Greenlight Capital, the hedge fund founded by investor David Einhorn, is seeking a seat on the board of SunEdison — a solar manufacturing company.
Since July, the company’s stock has collapsed around 90%. Investors started selling after SunEdison announced a deal to acquire a residential solar company, and the terms revealed that the company was in a poor cash position.
Einhorn presented his long case for the stock in October 2014 at the Robin Hood Investors Conference.
From the presentation:
We believe the market misunderstands SunEdison. The financial statements are complicated because they consolidate the company’s interests in several public companies, and the non‐recourse debt of various solar projects that SUNE controls.
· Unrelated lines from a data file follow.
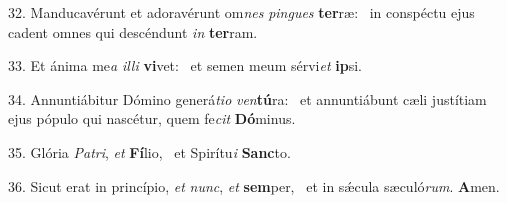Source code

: 32. Manducavérunt et adoravérunt om\textit{nes} \textit{pin}\textit{gues} \textbf{ter}ræ: \ast\  in conspéctu ejus cadent omnes qui descéndunt \textit{in} \textbf{ter}ram.\

33. Et ánima me\textit{a} \textit{il}\textit{li} \textbf{vi}vet: \ast\  et semen meum sérvi\textit{et} \textbf{ip}si.\

34. Annuntiábitur Dómino generá\textit{ti}\textit{o} \textit{ven}\textbf{tú}ra: \ast\  et annuntiábunt cæli justítiam ejus pópulo qui nascétur, quem fe\textit{cit} \textbf{Dó}minus.\

35. Glória \textit{Pa}\textit{tri}, \textit{et} \textbf{Fí}lio, \ast\  et Spirítu\textit{i} \textbf{Sanc}to.\

36. Sicut erat in princípio, \textit{et} \textit{nunc}, \textit{et} \textbf{sem}per, \ast\  et in sǽcula sæculó\textit{rum}. \textbf{A}men.\

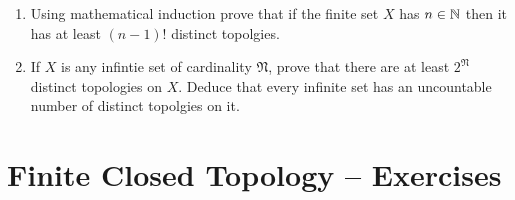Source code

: \documentclass[10pt,a4paper]{report}
\newcommand{\TT}{\mathcal{T}}
\begin{document}
\begin{enumerate}
\begin{enumerate}[label=(\roman*)]
	\item Using mathematical induction prove that if the finite set $X$ has $n \in \mathbb{N}$ then it has at least $(n-1)!$ distinct topolgies.\\
	
	\item If $X$ is any infintie set of cardinality $\mathfrak{N}$, prove that there are at least $2^\mathfrak{N}$ distinct topologies on $X$.  Deduce that every infinite set has an uncountable number of distinct topolgies on it.
\end{enumerate}
\end{enumerate}

\newpage
\section{Finite Closed Topology -- Exercises}
\end{document}
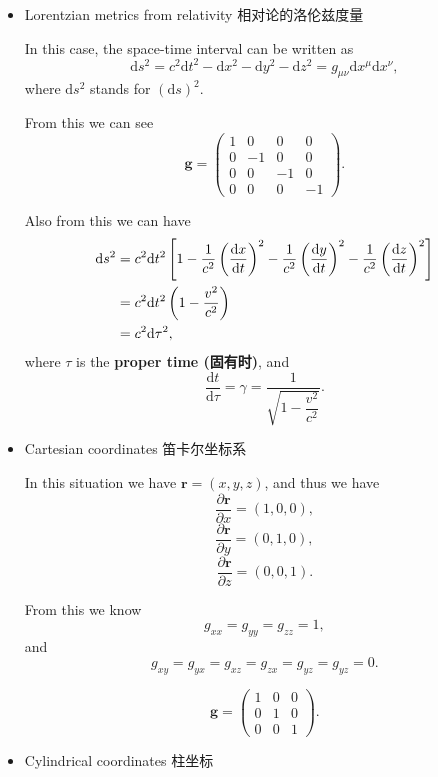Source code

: \begin{itemize}
\tightlist{}
\item
  Lorentzian metrics from relativity 相对论的洛伦兹度量

  In this case, the space-time interval can be written as
  \[\mathrm{d} s^2 = c^2 \mathrm{d}t^2 - \mathrm{d} x^2 - \mathrm{d} y^2 - \mathrm{d} z^2 = g_{\mu\nu} \mathrm{d}x^{\mu} \mathrm{d}x^{\nu},\]
  where \(\mathrm{d} s^2\) stands for \((\mathrm{d} s)^2\).

  From this we can see \[\mathbf{g} = \begin{pmatrix}
        1 & 0 & 0 & 0 \\
        0 & -1 & 0 & 0 \\
        0 & 0 & -1 & 0 \\
        0 & 0 & 0 & -1
    \end{pmatrix}.\]

  Also from this we can have
  \begin{align*} \mathrm{d} s^2 & = c^2 \mathrm{d}t^2 \left[ 1 - \frac{1}{c^2} \left( \frac{\mathrm{d}x}{\mathrm{d}t} \right)^2 - \frac{1}{c^2} \left( \frac{\mathrm{d}y}{\mathrm{d}t} \right)^2 - \frac{1}{c^2} \left( \frac{\mathrm{d}z}{\mathrm{d}t} \right)^2 \right] \\
        & = c^2 \mathrm{d}t^2 \left( 1 - {v^2 \over c^2} \right) \\
        & = c^2 \mathrm{d} \tau^2,
    \end{align*} where \(\tau\) is the \textbf{proper time (固有时)},
  and
  \[\frac{\mathrm{d}t}{\mathrm{d} \tau} = \gamma = \frac{1}{\sqrt{1 - \dfrac{v^2}{c^2}}}.\]
\item
  Cartesian coordinates 笛卡尔坐标系

  In this situation we have \(\boldsymbol{r} = (x, y, z)\), and thus we
  have \[\frac{\partial \boldsymbol{r}}{\partial x} = (1, 0, 0),\]
  \[\frac{\partial \boldsymbol{r}}{\partial y} = (0, 1, 0),\]
  \[\frac{\partial \boldsymbol{r}}{\partial z} = (0, 0, 1).\]

  From this we know \[g_{xx} = g_{yy} = g_{zz} = 1, \] and
  \[g_{xy} = g_{yx} = g_{xz} = g_{zx} = g_{yz} = g_{yz} =0.\]

  \[\mathbf{g} = \begin{pmatrix}
        1 & 0 & 0 \\
        0 & 1 & 0 \\
        0 & 0 & 1
    \end{pmatrix}.\]
\item
  Cylindrical coordinates 柱坐标


\end{itemize}
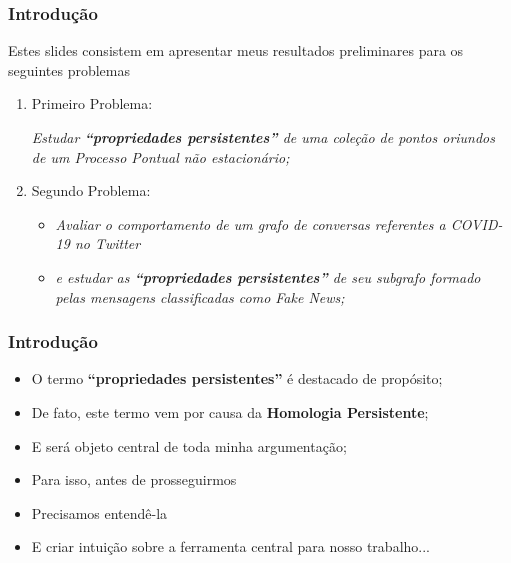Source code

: \documentclass[11pt]{beamer}
\theoremstyle{remark}
\theoremstyle{definition}
\theoremstyle{plain}
\begin{document}
    \begin{frame}
        \frametitle{Introdução}

        Estes slides consistem em apresentar meus resultados
        preliminares para os seguintes problemas

        \begin{enumerate}
            \item Primeiro Problema:
            \begin{center}
                    \emph{
                        Estudar \textbf{``propriedades persistentes''} de uma
                        coleção de pontos oriundos de um Processo
                        Pontual não estacionário;
                    }
            \end{center}

        \item Segundo Problema:
            \begin{center}
                \begin{itemize}
                    \item
                        \emph{
                            Avaliar o comportamento de um grafo de conversas
                            referentes a COVID-19 no Twitter
                        }
                    \item
                        \emph{ e estudar as
                            \textbf{``propriedades persistentes''} de seu subgrafo formado
                            pelas mensagens classificadas como Fake News;
                        }
                \end{itemize}
            \end{center}
        \end{enumerate}
    \end{frame}

    \begin{frame}
        \frametitle{Introdução}
        \begin{itemize}
            \item
                O termo \textbf{``propriedades persistentes''} 
                é destacado de propósito;

            \item 
                De fato, este termo vem por causa da \textbf{Homologia
                Persistente};

            \item 
                E será objeto central de toda minha argumentação;

            \item Para isso, antes de prosseguirmos 

            \item Precisamos entendê-la

            \item E criar intuição sobre a ferramenta central para nosso
                trabalho...
        \end{itemize}
    \end{frame}
\end{document}
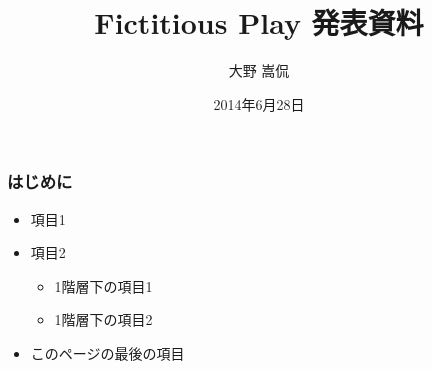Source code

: \documentclass[dvipdfmx,fleqn]{beamer}
\title{\Large Fictitious Play 発表資料}
\author{\large 大野 嵩侃}
\date{\small 2014年6月28日}
\begin{document}
\sffamily
\gtfamily


\begin{frame}
  \titlepage
  \thispagestyle{empty}
\end{frame}

\setcounter{framenumber}{0}




\begin{frame}
\frametitle{はじめに}
\begin{itemize}\setlength{\parskip}{0.5em}
\item
項目1

\item
項目2
 \begin{itemize}\setlength{\parskip}{0.5em}
 \item
 1階層下の項目1
 \item
 1階層下の項目2
 \end{itemize}

\item
このページの最後の項目
\end{itemize}
\end{frame}
\end{document}
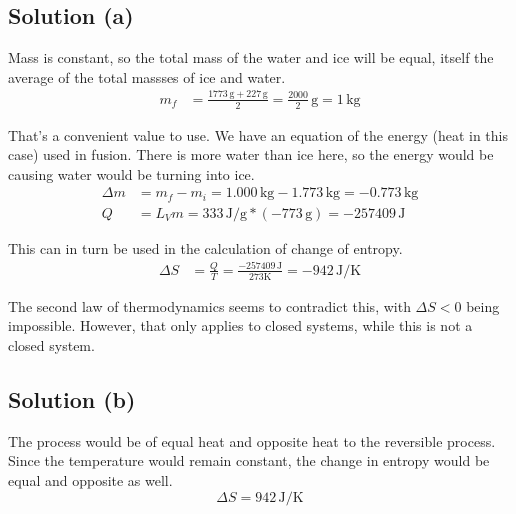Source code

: \documentclass[12pt]{article}
\begin{document}
        \subsection{Solution (a)}
            Mass is constant, so the total mass of the water and ice will be equal, itself the average of the total massses of ice and water.
            \begin{align}
                m_f &=  \frac{1773\,\unit{\gram} + 227\,\unit{\gram}}{2}
                    =   \frac{2000}{2}\,\unit{\gram}
                    =   1\,\unit{\kilo\gram}
            \end{align}

            That's a convenient value to use.
            We have an equation of the energy (heat in this case) used in fusion. 
            There is more water than ice here, so the energy would be causing water would be turning into ice.
            \begin{align}
                \Delta m    &=  m_f - m_i
                    =   1.000\,\unit{\kilo\gram} - 1.773\,\unit{\kilo\gram}
                    =   -0.773\,\unit{\kilo\gram}\\
                Q   &=  L_V m
                    =   333\,\unit{\joule/\gram} * (-773\,\unit{\gram})
                    =   -257409\,\unit{\joule}
            \end{align}

            This can in turn be used in the calculation of change of entropy.
            \begin{align}
                \Delta S    &=  \frac{Q}{T}
                    =   \frac{-257409\,\unit{\joule}}{273\unit{\kelvin}}
                    =   \boxed{-942\,\unit{\joule/\kelvin}}
            \end{align}

            The second law of thermodynamics seems to contradict this, with $\Delta S < 0$ being impossible.
            However, that only applies to closed systems, while this is not a closed system.

        \subsection{Solution (b)}
            The process would be of equal heat and opposite heat to the reversible process.
            Since the temperature would remain constant, the change in entropy would be equal and opposite as well.
            \begin{equation}
                \Delta S    =   \boxed{942\,\unit{\joule/\kelvin}}
            \end{equation}
\end{document}
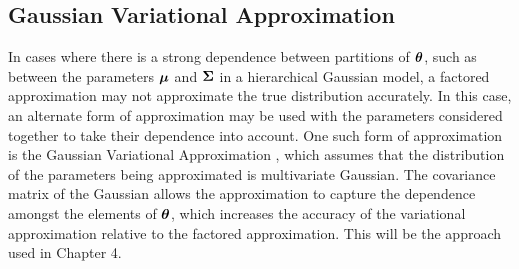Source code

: 





\subsection{Gaussian Variational Approximation}

In cases where there is a strong dependence between partitions of ${\boldsymbol \theta}$,
such as between the parameters ${\boldsymbol \mu}$ and ${\boldsymbol \Sigma}$ in a hierarchical Gaussian
model, a factored approximation may not approximate the true distribution
accurately. In this case, an alternate form of approximation may be used with
the parameters considered together to take their dependence into account. One
such form of approximation is the Gaussian Variational Approximation
\citep{Ormerod2012}, which assumes that the distribution of the parameters being
approximated is multivariate Gaussian. The covariance matrix of the Gaussian
allows the approximation to capture the dependence amongst the elements of
${\boldsymbol \theta}$, which increases the accuracy of the variational approximation
relative to the factored approximation. This will be the approach used in
Chapter 4.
This makes it challenging to decipher the economic value of the company from a cursory review of the balance sheet or income statement. We believe this leads to sell‐side analysts mis‐analysing the company, and the market undervaluing the stock…
Obviously a lot has happened since then. Billionaire hedge fund manager David Tepper, of Appaloosa Management, is a shareholder in one of SunEdison’s sister companies, and he’s suing SunEdison, for one thing.
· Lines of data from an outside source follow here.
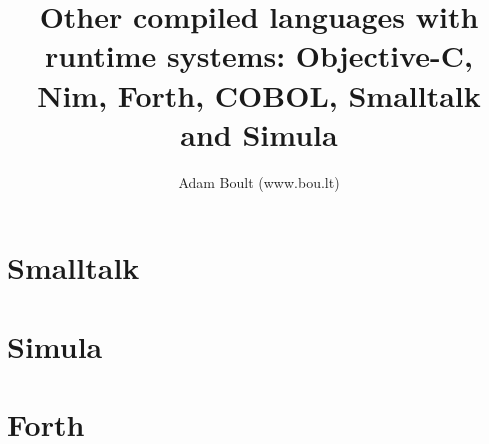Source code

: \documentclass[oneside]{book}
\begin{document}
\author{Adam Boult (www.bou.lt)}
\title{Other compiled languages with runtime systems: Objective-C, Nim, Forth, COBOL, Smalltalk and Simula}
\maketitle

\setcounter{tocdepth}{0}
\tableofcontents



\part{Smalltalk}

\part{Simula}

\part{Forth}

\end{document}
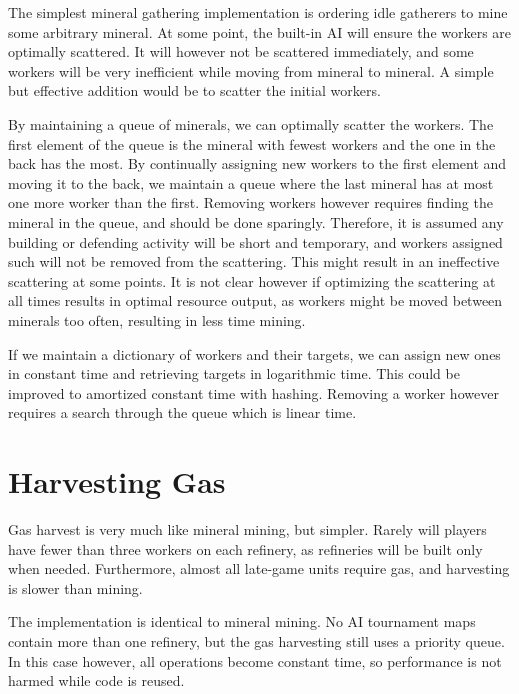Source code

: The simplest mineral gathering implementation is ordering idle gatherers to mine some arbitrary mineral. At some point, the built-in AI will ensure the workers are optimally scattered. It will however not be scattered immediately, and some workers will be very inefficient while moving from mineral to mineral. A simple but effective addition would be to scatter the initial workers.

By maintaining a queue of minerals, we can optimally scatter the workers. The first element of the queue is the mineral with fewest workers and the one in the back has the most. By continually assigning new workers to the first element and moving it to the back, we maintain a queue where the last mineral has at most one more worker than the first. Removing workers however requires finding the mineral in the queue, and should be done sparingly. Therefore, it is assumed any building or defending activity will be short and temporary, and workers assigned such will not be removed from the scattering. This might result in an ineffective scattering at some points. It is not clear however if optimizing the scattering at all times results in optimal resource output, as workers might be moved between minerals too often, resulting in less time mining.

If we maintain a dictionary of workers and their targets, we can assign new ones in constant time and retrieving targets in logarithmic time. This could be improved to amortized constant time with hashing. Removing a worker however requires a search through the queue which is linear time.


\section{Harvesting Gas}	
Gas harvest is very much like mineral mining, but simpler. Rarely will players have fewer than three workers on each refinery, as refineries will be built only when needed. Furthermore, almost all late-game units require gas, and harvesting is slower than mining.

The implementation is identical to mineral mining. No AI tournament maps contain more than one refinery, but the gas harvesting still uses a priority queue. In this case however, all operations become constant time, so performance is not harmed while code is reused.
Now it seems Greenlight wants to affect some change. They’re seeking the board seat for two years, and the ability to buy stock in the company more easily.
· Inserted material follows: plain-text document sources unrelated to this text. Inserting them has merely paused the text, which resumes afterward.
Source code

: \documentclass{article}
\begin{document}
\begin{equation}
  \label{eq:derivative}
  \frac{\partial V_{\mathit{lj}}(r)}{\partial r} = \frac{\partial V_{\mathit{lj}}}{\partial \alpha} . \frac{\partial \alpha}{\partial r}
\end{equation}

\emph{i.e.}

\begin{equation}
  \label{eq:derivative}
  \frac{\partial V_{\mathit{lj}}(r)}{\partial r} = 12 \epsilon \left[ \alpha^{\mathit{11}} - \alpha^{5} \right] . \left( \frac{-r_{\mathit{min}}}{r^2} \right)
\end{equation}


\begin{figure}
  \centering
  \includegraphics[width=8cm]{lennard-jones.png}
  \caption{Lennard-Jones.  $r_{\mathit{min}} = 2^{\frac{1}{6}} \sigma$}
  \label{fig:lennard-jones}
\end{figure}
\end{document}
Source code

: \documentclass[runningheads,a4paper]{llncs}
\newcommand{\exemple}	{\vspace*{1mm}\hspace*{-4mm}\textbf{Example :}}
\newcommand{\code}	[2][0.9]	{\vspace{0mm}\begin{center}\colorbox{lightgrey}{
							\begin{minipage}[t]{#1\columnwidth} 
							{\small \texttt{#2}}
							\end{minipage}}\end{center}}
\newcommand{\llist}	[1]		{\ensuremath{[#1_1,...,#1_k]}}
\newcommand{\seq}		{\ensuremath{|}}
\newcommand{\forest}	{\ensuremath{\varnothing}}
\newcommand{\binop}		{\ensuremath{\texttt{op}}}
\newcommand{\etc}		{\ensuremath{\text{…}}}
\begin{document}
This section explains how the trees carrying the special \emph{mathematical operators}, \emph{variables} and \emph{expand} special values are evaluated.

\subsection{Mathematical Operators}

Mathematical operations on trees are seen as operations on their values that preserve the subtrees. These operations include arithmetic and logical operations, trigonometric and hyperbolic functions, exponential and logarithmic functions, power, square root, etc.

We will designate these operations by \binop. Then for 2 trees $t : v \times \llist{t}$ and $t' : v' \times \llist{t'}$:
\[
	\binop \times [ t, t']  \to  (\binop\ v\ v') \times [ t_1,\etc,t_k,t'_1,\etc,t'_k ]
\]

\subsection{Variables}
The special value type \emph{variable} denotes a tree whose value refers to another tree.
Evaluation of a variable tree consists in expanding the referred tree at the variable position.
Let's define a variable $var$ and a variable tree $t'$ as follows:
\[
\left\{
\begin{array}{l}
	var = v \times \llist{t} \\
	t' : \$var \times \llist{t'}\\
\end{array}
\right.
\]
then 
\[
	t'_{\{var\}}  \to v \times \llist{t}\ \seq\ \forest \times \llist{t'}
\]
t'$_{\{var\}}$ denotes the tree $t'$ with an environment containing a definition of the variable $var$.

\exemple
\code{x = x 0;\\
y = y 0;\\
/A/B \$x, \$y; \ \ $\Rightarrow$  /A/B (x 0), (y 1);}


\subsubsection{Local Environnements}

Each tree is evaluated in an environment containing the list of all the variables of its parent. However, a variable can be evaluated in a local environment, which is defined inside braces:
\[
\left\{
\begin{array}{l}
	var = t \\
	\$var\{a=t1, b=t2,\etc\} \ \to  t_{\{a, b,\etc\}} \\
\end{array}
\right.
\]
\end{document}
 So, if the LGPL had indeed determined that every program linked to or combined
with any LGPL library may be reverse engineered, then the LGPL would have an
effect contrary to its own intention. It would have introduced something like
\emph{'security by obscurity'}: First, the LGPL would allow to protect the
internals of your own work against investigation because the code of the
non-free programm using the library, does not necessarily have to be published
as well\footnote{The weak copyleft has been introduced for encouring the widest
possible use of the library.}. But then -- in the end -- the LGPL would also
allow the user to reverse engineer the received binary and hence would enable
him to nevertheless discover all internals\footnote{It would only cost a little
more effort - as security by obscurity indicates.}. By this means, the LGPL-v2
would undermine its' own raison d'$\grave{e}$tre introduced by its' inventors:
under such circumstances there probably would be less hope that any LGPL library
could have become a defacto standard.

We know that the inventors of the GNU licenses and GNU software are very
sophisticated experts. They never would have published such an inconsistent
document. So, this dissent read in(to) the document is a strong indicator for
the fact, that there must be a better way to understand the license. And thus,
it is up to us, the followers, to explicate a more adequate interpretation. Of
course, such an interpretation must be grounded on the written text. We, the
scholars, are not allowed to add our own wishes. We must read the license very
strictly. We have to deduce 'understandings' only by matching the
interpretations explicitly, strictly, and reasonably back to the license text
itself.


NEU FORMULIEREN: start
Here’s part of the SEC filing (emphasis ours):
Greenlight originally acquired shares of Common Stock of the Company for investment purposes.
From January 15, 2016 to January 25, 2016, representatives of the Reporting Persons engaged in discussions with representatives of the Company’s board of directors (the “Board”), including the Chairman, and other representatives of the Company to discuss (x) the performance of the Company’s senior management team, (y) the composition of the Board and (z) future issuances of the Company’s equity and equity-linked securities.
Specifically, Greenlight has proposed that (x) the Company appoint a person designated by Greenlight to the Board (as well as to the Board’s Nominating and Corporate Governance and Finance and Investment Committees) as an independent director, and (y) the Company’s bylaws be amended to provide that, for a period of two (2) years following the date of such bylaw amendment, the Company would not be permitted to make equity issuances without a supermajority vote of the Board, except in limited circumstances. To date, no understanding has been reached between Greenlight and the Company with respect to these issues.
Greenlight intends to evaluate on an ongoing basis its investment in the Company and its options with respect to such investment. In connection with such evaluation, Greenlight may seek additional calls and meetings with members of the Board and/or senior management of the Company, or communicate publicly or privately with other stockholders or third parties to indicate Greenlight’s views on issues relating to the strategic direction undertaken by the Company and other matters of interest to stockholders generally, including management. As part of such evaluation and any such discussions, Greenlight may make recommendations, suggestions or proposals to the Company that may relate to or result in one or more of the transactions specified in clauses (a) through (j) of Item 4 of Schedule 13D, including but not limited to: changes in the strategic direction of the Company as a means of enhancing shareholder value, changes to the Board, changes to the Company’s senior management, changes to the Company’s charter or bylaws, acquisitions or dispositions of securities of the Company, changes in the Company’s capital structure or dividend policy, and the sale of material assets or another extraordinary corporate transaction, including a sale of the Company.
Depending on various factors, including the Company’s financial position and strategic direction, the outcome of the matters referenced above, actions taken by the Company’s board of directors, price levels of the Common Stock, other investment opportunities available to the Reporting Persons, conditions in the securities markets and general economic and industry conditions, the Reporting Persons may in the future take such actions with respect to their investments in the Company as they deem appropriate, including, without limitation, making or causing further acquisitions of securities of the Company, including Common Stock, from time to time and disposing of, or cause to be disposed, any or all of the securities of the Company, including Common Stock, held by Greenlight at any time.